::: Given information

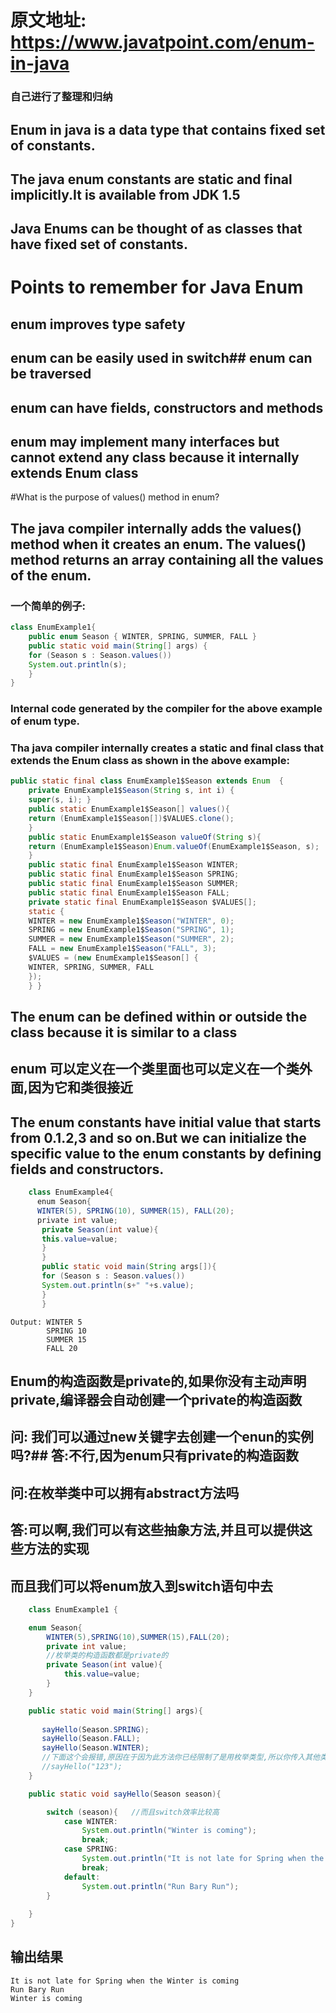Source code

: # 原文地址: https://www.javatpoint.com/enum-in-java
### 自己进行了整理和归纳
## Enum in java is a data type that contains fixed set of constants.
## The java enum constants are static and final implicitly.It is available from JDK 1.5
## Java Enums can be thought of as classes that have fixed set of constants.
# Points to remember for Java Enum
## enum improves type safety
## enum can be easily used in switch## enum can be traversed
## enum can have fields, constructors and methods
## enum may implement many interfaces but cannot extend any class because it internally extends Enum class
#What is the purpose of values() method in enum?
## The java compiler internally adds the values() method when it creates an enum. The values() method returns an array containing all the values of the enum.
### 一个简单的例子: 
```java
class EnumExample1{  
    public enum Season { WINTER, SPRING, SUMMER, FALL }   
    public static void main(String[] args) { 
    for (Season s : Season.values()) 
    System.out.println(s);    
    }
}
```
### Internal code generated by the compiler for the above example of enum type.
### Tha java compiler internally creates a static and final class that extends the Enum class as shown in the above example: 
```java
public static final class EnumExample1$Season extends Enum  {  
    private EnumExample1$Season(String s, int i) { 
    super(s, i); }
    public static EnumExample1$Season[] values(){ 
    return (EnumExample1$Season[])$VALUES.clone();
    }
    public static EnumExample1$Season valueOf(String s){ 
    return (EnumExample1$Season)Enum.valueOf(EnumExample1$Season, s);
    } 
    public static final EnumExample1$Season WINTER; 
    public static final EnumExample1$Season SPRING; 
    public static final EnumExample1$Season SUMMER;
    public static final EnumExample1$Season FALL;
    private static final EnumExample1$Season $VALUES[];
    static { 
    WINTER = new EnumExample1$Season("WINTER", 0);
    SPRING = new EnumExample1$Season("SPRING", 1);
    SUMMER = new EnumExample1$Season("SUMMER", 2);
    FALL = new EnumExample1$Season("FALL", 3);
    $VALUES = (new EnumExample1$Season[] {
    WINTER, SPRING, SUMMER, FALL 
    });
    } }
```
## The enum can be defined within or outside the class because it is similar to a class
## enum 可以定义在一个类里面也可以定义在一个类外面,因为它和类很接近
## The enum constants have initial value that starts from 0.1.2,3 and so on.But we can initialize the specific value to the enum constants by defining fields and constructors.
```java
    class EnumExample4{
      enum Season{ 
      WINTER(5), SPRING(10), SUMMER(15), FALL(20); 
      private int value;
       private Season(int value){
       this.value=value;
       }
       } 
       public static void main(String args[]){ 
       for (Season s : Season.values())
       System.out.println(s+" "+s.value);
       }
       } 
```
``` 
Output: WINTER 5
        SPRING 10
        SUMMER 15
        FALL 20
```        
## Enum的构造函数是private的,如果你没有主动声明private,编译器会自动创建一个private的构造函数
## 问: 我们可以通过new关键字去创建一个enun的实例吗?## 答:不行,因为enum只有private的构造函数
## 问:在枚举类中可以拥有abstract方法吗
## 答:可以啊,我们可以有这些抽象方法,并且可以提供这些方法的实现
## 而且我们可以将enum放入到switch语句中去
```java
	class EnumExample1 {

    enum Season{
        WINTER(5),SPRING(10),SUMMER(15),FALL(20);
        private int value;
        //枚举类的构造函数都是private的
        private Season(int value){
            this.value=value;
        }
    }

    public static void main(String[] args){
   
       sayHello(Season.SPRING);  
       sayHello(Season.FALL);  
       sayHello(Season.WINTER);
       //下面这个会报错,原因在于因为此方法你已经限制了是用枚举类型,所以你传入其他类型就会报错.必须是枚举类型中的一种,所以这就说枚举类型一般都是有安全校验的
       //sayHello("123");
    }

    public static void sayHello(Season season){

        switch (season){   //而且switch效率比较高
            case WINTER:
                System.out.println("Winter is coming");
                break;
            case SPRING:
                System.out.println("It is not late for Spring when the Winter is coming");
                break;
            default:
                System.out.println("Run Bary Run");
        }
       
    }
}
```
## 输出结果
```
It is not late for Spring when the Winter is coming
Run Bary Run
Winter is coming
```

::::::

#### [Task directions]
Output all of the data exactly. Skip the pictures.

#### [Exercise result]
Source code

: # 原文地址: https://www.javatpoint.com/enum-in-java
### 自己进行了整理和归纳
## Enum in java is a data type that contains fixed set of constants.
## The java enum constants are static and final implicitly.It is available from JDK 1.5
## Java Enums can be thought of as classes that have fixed set of constants.
# Points to remember for Java Enum
## enum improves type safety
## enum can be easily used in switch## enum can be traversed
## enum can have fields, constructors and methods
## enum may implement many interfaces but cannot extend any class because it internally extends Enum class
#What is the purpose of values() method in enum?
## The java compiler internally adds the values() method when it creates an enum. The values() method returns an array containing all the values of the enum.
### 一个简单的例子: 
```java
class EnumExample1{  
    public enum Season { WINTER, SPRING, SUMMER, FALL }   
    public static void main(String[] args) { 
    for (Season s : Season.values()) 
    System.out.println(s);    
    }
}
```
### Internal code generated by the compiler for the above example of enum type.
### Tha java compiler internally creates a static and final class that extends the Enum class as shown in the above example: 
```java
public static final class EnumExample1$Season extends Enum  {  
    private EnumExample1$Season(String s, int i) { 
    super(s, i); }
    public static EnumExample1$Season[] values(){ 
    return (EnumExample1$Season[])$VALUES.clone();
    }
    public static EnumExample1$Season valueOf(String s){ 
    return (EnumExample1$Season)Enum.valueOf(EnumExample1$Season, s);
    } 
    public static final EnumExample1$Season WINTER; 
    public static final EnumExample1$Season SPRING; 
    public static final EnumExample1$Season SUMMER;
    public static final EnumExample1$Season FALL;
    private static final EnumExample1$Season $VALUES[];
    static { 
    WINTER = new EnumExample1$Season("WINTER", 0);
    SPRING = new EnumExample1$Season("SPRING", 1);
    SUMMER = new EnumExample1$Season("SUMMER", 2);
    FALL = new EnumExample1$Season("FALL", 3);
    $VALUES = (new EnumExample1$Season[] {
    WINTER, SPRING, SUMMER, FALL 
    });
    } }
```
## The enum can be defined within or outside the class because it is similar to a class
## enum 可以定义在一个类里面也可以定义在一个类外面,因为它和类很接近
## The enum constants have initial value that starts from 0.1.2,3 and so on.But we can initialize the specific value to the enum constants by defining fields and constructors.
```java
    class EnumExample4{
      enum Season{ 
      WINTER(5), SPRING(10), SUMMER(15), FALL(20); 
      private int value;
       private Season(int value){
       this.value=value;
       }
       } 
       public static void main(String args[]){ 
       for (Season s : Season.values())
       System.out.println(s+" "+s.value);
       }
       } 
```
``` 
Output: WINTER 5
        SPRING 10
        SUMMER 15
        FALL 20
```        
## Enum的构造函数是private的,如果你没有主动声明private,编译器会自动创建一个private的构造函数
## 问: 我们可以通过new关键字去创建一个enun的实例吗?## 答:不行,因为enum只有private的构造函数
## 问:在枚举类中可以拥有abstract方法吗
## 答:可以啊,我们可以有这些抽象方法,并且可以提供这些方法的实现
## 而且我们可以将enum放入到switch语句中去
```java
	class EnumExample1 {

    enum Season{
        WINTER(5),SPRING(10),SUMMER(15),FALL(20);
        private int value;
        //枚举类的构造函数都是private的
        private Season(int value){
            this.value=value;
        }
    }

    public static void main(String[] args){
   
       sayHello(Season.SPRING);  
       sayHello(Season.FALL);  
       sayHello(Season.WINTER);
       //下面这个会报错,原因在于因为此方法你已经限制了是用枚举类型,所以你传入其他类型就会报错.必须是枚举类型中的一种,所以这就说枚举类型一般都是有安全校验的
       //sayHello("123");
    }

    public static void sayHello(Season season){

        switch (season){   //而且switch效率比较高
            case WINTER:
                System.out.println("Winter is coming");
                break;
            case SPRING:
                System.out.println("It is not late for Spring when the Winter is coming");
                break;
            default:
                System.out.println("Run Bary Run");
        }
       
    }
}
```
## 输出结果
```
It is not late for Spring when the Winter is coming
Run Bary Run
Winter is coming
```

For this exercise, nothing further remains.